Serbian police arrested and later released 17 people in three locations in the southwest of the country, including the mainly Muslim Novi Pazar, the hometown of the gunman identified as 23-year-old Mevludin Jasarevic.
Friday's attack in broad daylight paralyzed central Sarajevo and saw shopkeepers scrambling for cover as the gunman paced up and down firing on the embassy before a police sharpshooter wounded him and he was arrested.
One police officer was also wounded and several bullets struck the wall of the embassy compound in an attack that threw a fresh spotlight on the threat from radical Islam in the Balkans.
Serbian Interior Minister Ivica Dacic said the raids had targeted the "extremist Islamic Wahhabi movement" in the southwest of Serbia, a mainly Orthodox Christian country. Wahhabism is a strict branch of Islam.
Police seized computers, compact discs, military uniforms, knives, baseball bats and a sword, the Interior Ministry said in a statement.
Bosnia's security minister, Sadik Ahmetovic, said Bosnian authorities coordinated activities with their Serbian counterparts.
"Several locations have been raided and a number of individuals believed to have had links with the perpetrator have been interrogated in Bosnia," Ahmetovic told reporters.
FBI INVESTIGATION
The state prosecutor Dubravko Campara said he had met the gunman but could not provide more detail on his motives in the interest of ongoing investigation.

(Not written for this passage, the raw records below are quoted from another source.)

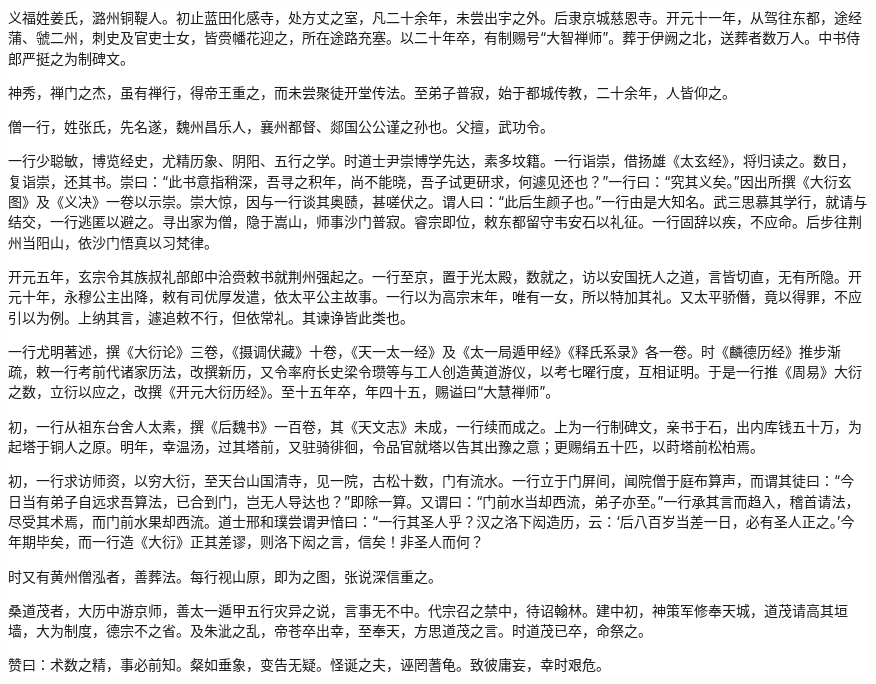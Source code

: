 义福姓姜氏，潞州铜鞮人。初止蓝田化感寺，处方丈之室，凡二十余年，未尝出宇之外。后隶京城慈恩寺。开元十一年，从驾往东都，途经蒲、虢二州，刺史及官吏士女，皆赍幡花迎之，所在途路充塞。以二十年卒，有制赐号“大智禅师”。葬于伊阙之北，送葬者数万人。中书侍郎严挺之为制碑文。

神秀，禅门之杰，虽有禅行，得帝王重之，而未尝聚徒开堂传法。至弟子普寂，始于都城传教，二十余年，人皆仰之。

僧一行，姓张氏，先名遂，魏州昌乐人，襄州都督、郯国公公谨之孙也。父擅，武功令。

一行少聪敏，博览经史，尤精历象、阴阳、五行之学。时道士尹崇博学先达，素多坟籍。一行诣崇，借扬雄《太玄经》，将归读之。数日，复诣崇，还其书。崇曰：“此书意指稍深，吾寻之积年，尚不能晓，吾子试更研求，何遽见还也？”一行曰：“究其义矣。”因出所撰《大衍玄图》及《义决》一卷以示崇。崇大惊，因与一行谈其奥赜，甚嗟伏之。谓人曰：“此后生颜子也。”一行由是大知名。武三思慕其学行，就请与结交，一行逃匿以避之。寻出家为僧，隐于嵩山，师事沙门普寂。睿宗即位，敕东都留守韦安石以礼征。一行固辞以疾，不应命。后步往荆州当阳山，依沙门悟真以习梵律。

开元五年，玄宗令其族叔礼部郎中洽赍敕书就荆州强起之。一行至京，置于光太殿，数就之，访以安国抚人之道，言皆切直，无有所隐。开元十年，永穆公主出降，敕有司优厚发遣，依太平公主故事。一行以为高宗末年，唯有一女，所以特加其礼。又太平骄僭，竟以得罪，不应引以为例。上纳其言，遽追敕不行，但依常礼。其谏诤皆此类也。

一行尤明著述，撰《大衍论》三卷，《摄调伏藏》十卷，《天一太一经》及《太一局遁甲经》《释氏系录》各一卷。时《麟德历经》推步渐疏，敕一行考前代诸家历法，改撰新历，又令率府长史梁令瓒等与工人创造黄道游仪，以考七曜行度，互相证明。于是一行推《周易》大衍之数，立衍以应之，改撰《开元大衍历经》。至十五年卒，年四十五，赐谥曰“大慧禅师”。

初，一行从祖东台舍人太素，撰《后魏书》一百卷，其《天文志》未成，一行续而成之。上为一行制碑文，亲书于石，出内库钱五十万，为起塔于铜人之原。明年，幸温汤，过其塔前，又驻骑徘徊，令品官就塔以告其出豫之意；更赐绢五十匹，以莳塔前松柏焉。

初，一行求访师资，以穷大衍，至天台山国清寺，见一院，古松十数，门有流水。一行立于门屏间，闻院僧于庭布算声，而谓其徒曰：“今日当有弟子自远求吾算法，已合到门，岂无人导达也？”即除一算。又谓曰：“门前水当却西流，弟子亦至。”一行承其言而趋入，稽首请法，尽受其术焉，而门前水果却西流。道士邢和璞尝谓尹愔曰：“一行其圣人乎？汉之洛下闳造历，云：‘后八百岁当差一日，必有圣人正之。’今年期毕矣，而一行造《大衍》正其差谬，则洛下闳之言，信矣！非圣人而何？

时又有黄州僧泓者，善葬法。每行视山原，即为之图，张说深信重之。

桑道茂者，大历中游京师，善太一遁甲五行灾异之说，言事无不中。代宗召之禁中，待诏翰林。建中初，神策军修奉天城，道茂请高其垣墙，大为制度，德宗不之省。及朱泚之乱，帝苍卒出幸，至奉天，方思道茂之言。时道茂已卒，命祭之。

赞曰：术数之精，事必前知。粲如垂象，变告无疑。怪诞之夫，诬罔蓍龟。致彼庸妄，幸时艰危。
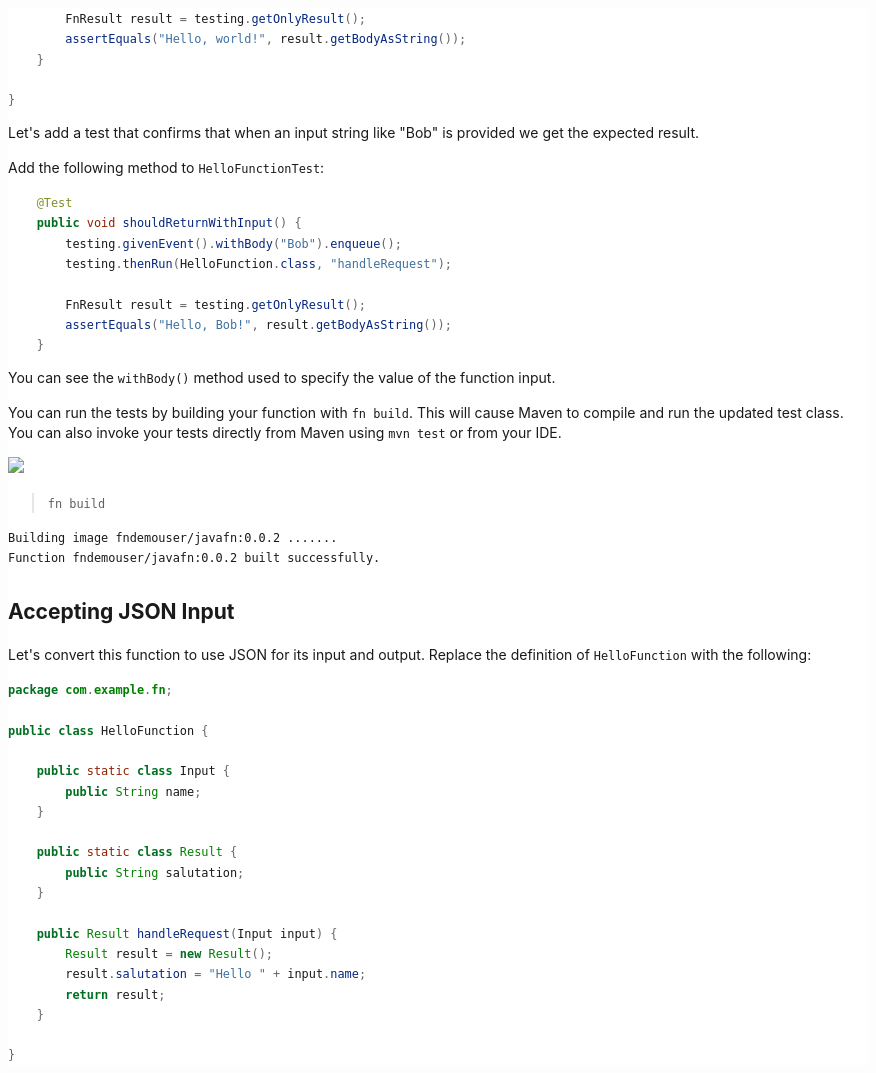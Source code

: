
 ```java
        FnResult result = testing.getOnlyResult();
        assertEquals("Hello, world!", result.getBodyAsString());
    }

}
```

Let's add a test that confirms that when an input string like "Bob" is
provided we get the expected result.

Add the following method to `HelloFunctionTest`:

```java
    @Test
    public void shouldReturnWithInput() {
        testing.givenEvent().withBody("Bob").enqueue();
        testing.thenRun(HelloFunction.class, "handleRequest");

        FnResult result = testing.getOnlyResult();
        assertEquals("Hello, Bob!", result.getBodyAsString());
    }
```

You can see the `withBody()` method used to specify the value of the
function input.

You can run the tests by building your function with `fn build`.  This
will cause Maven to compile and run the updated test class.  You can also invoke your tests directly from Maven using `mvn test` or from your IDE.

![](images/userinput.png)
>`fn build`

```sh
Building image fndemouser/javafn:0.0.2 .......
Function fndemouser/javafn:0.0.2 built successfully.
```

## Accepting JSON Input

Let's convert this function to use JSON for its input and output.
Replace the definition of `HelloFunction` with the following:

```java
package com.example.fn;

public class HelloFunction {

    public static class Input {
        public String name;
    }

    public static class Result {
        public String salutation;
    }

    public Result handleRequest(Input input) {
        Result result = new Result();
        result.salutation = "Hello " + input.name;
        return result;
    }

}
```
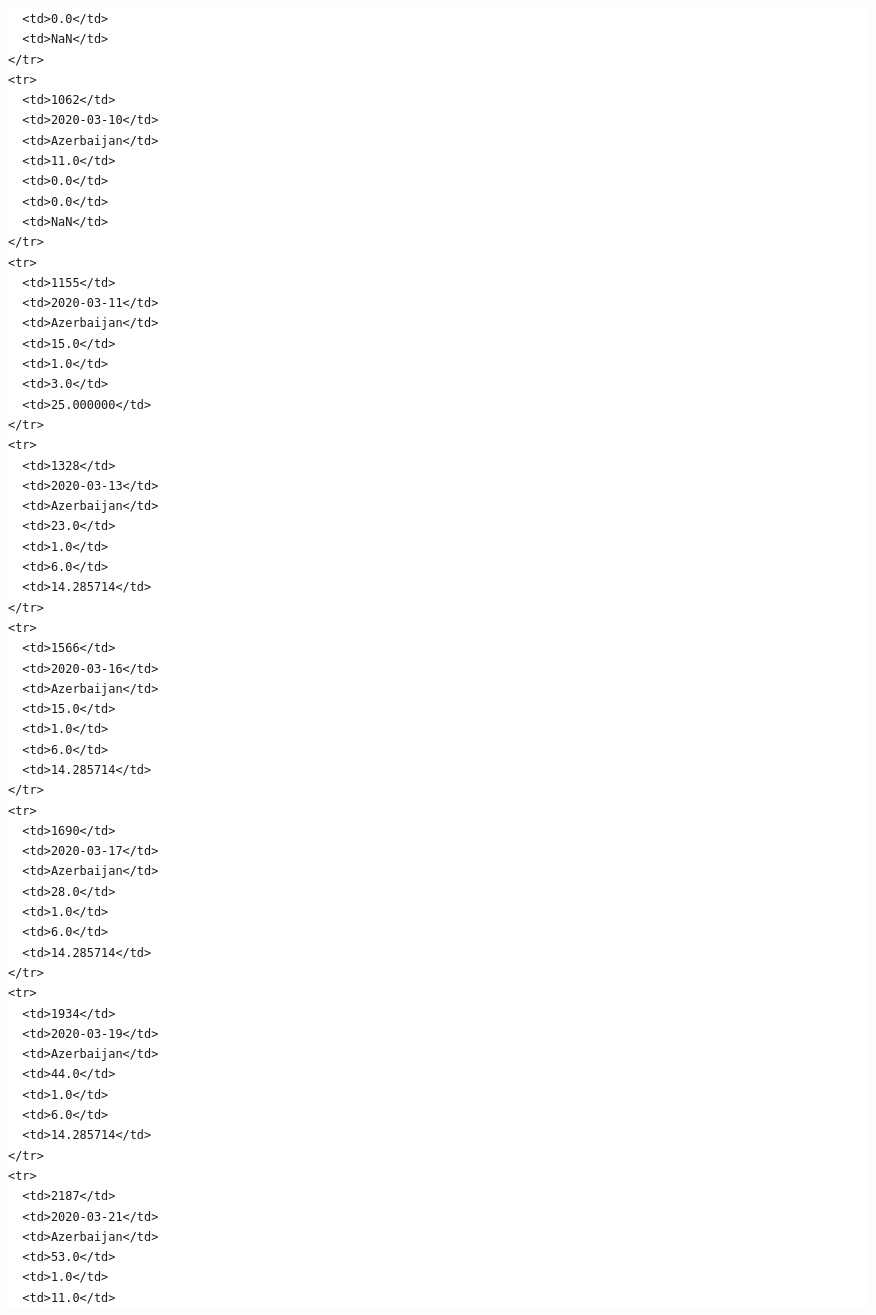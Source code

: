       <td>0.0</td>
      <td>NaN</td>
    </tr>
    <tr>
      <td>1062</td>
      <td>2020-03-10</td>
      <td>Azerbaijan</td>
      <td>11.0</td>
      <td>0.0</td>
      <td>0.0</td>
      <td>NaN</td>
    </tr>
    <tr>
      <td>1155</td>
      <td>2020-03-11</td>
      <td>Azerbaijan</td>
      <td>15.0</td>
      <td>1.0</td>
      <td>3.0</td>
      <td>25.000000</td>
    </tr>
    <tr>
      <td>1328</td>
      <td>2020-03-13</td>
      <td>Azerbaijan</td>
      <td>23.0</td>
      <td>1.0</td>
      <td>6.0</td>
      <td>14.285714</td>
    </tr>
    <tr>
      <td>1566</td>
      <td>2020-03-16</td>
      <td>Azerbaijan</td>
      <td>15.0</td>
      <td>1.0</td>
      <td>6.0</td>
      <td>14.285714</td>
    </tr>
    <tr>
      <td>1690</td>
      <td>2020-03-17</td>
      <td>Azerbaijan</td>
      <td>28.0</td>
      <td>1.0</td>
      <td>6.0</td>
      <td>14.285714</td>
    </tr>
    <tr>
      <td>1934</td>
      <td>2020-03-19</td>
      <td>Azerbaijan</td>
      <td>44.0</td>
      <td>1.0</td>
      <td>6.0</td>
      <td>14.285714</td>
    </tr>
    <tr>
      <td>2187</td>
      <td>2020-03-21</td>
      <td>Azerbaijan</td>
      <td>53.0</td>
      <td>1.0</td>
      <td>11.0</td>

Serbian media reported police had stepped up security around the United States embassy in the capital Belgrade.
U.S. Ambassador to Bosnia Patrick Moon said Federal Bureau of Investigation (FBI) agents were expected to conduct an investigation into the damage on the embassy building.
"This is a standard procedure if there is a damage to our property or personnel," he said.
Security officials in Bosnia said Jasarevic, who was convicted of robbery in Austria in 2005 and deported to Serbia, had entered Bosnia on Friday morning. He visited hardline Islamists in northern Bosnia earlier in the year.
The Novi Pazar region has been raided previously.
In 2007, police uncovered what they said was an Islamist "terrorist" training camp, seizing plastic explosives, grenades and automatic weapons.
In 2010, Bosnian police also raided the northern village of Gornja Maoca which is home to followers of the Islamic Wahhabi branch. They arrested several men, suspected of destabilizing Bosnia and seized a large cache of weapons.
The villagers there live in accordance with Sharia (Islamic law). Many young Bosnian Muslims, particularly from rural areas, have in recent years adhered to the puritanical Wahhabi sect under the influence of foreign fighters, most of whom left Bosnia after the 1992-95 war.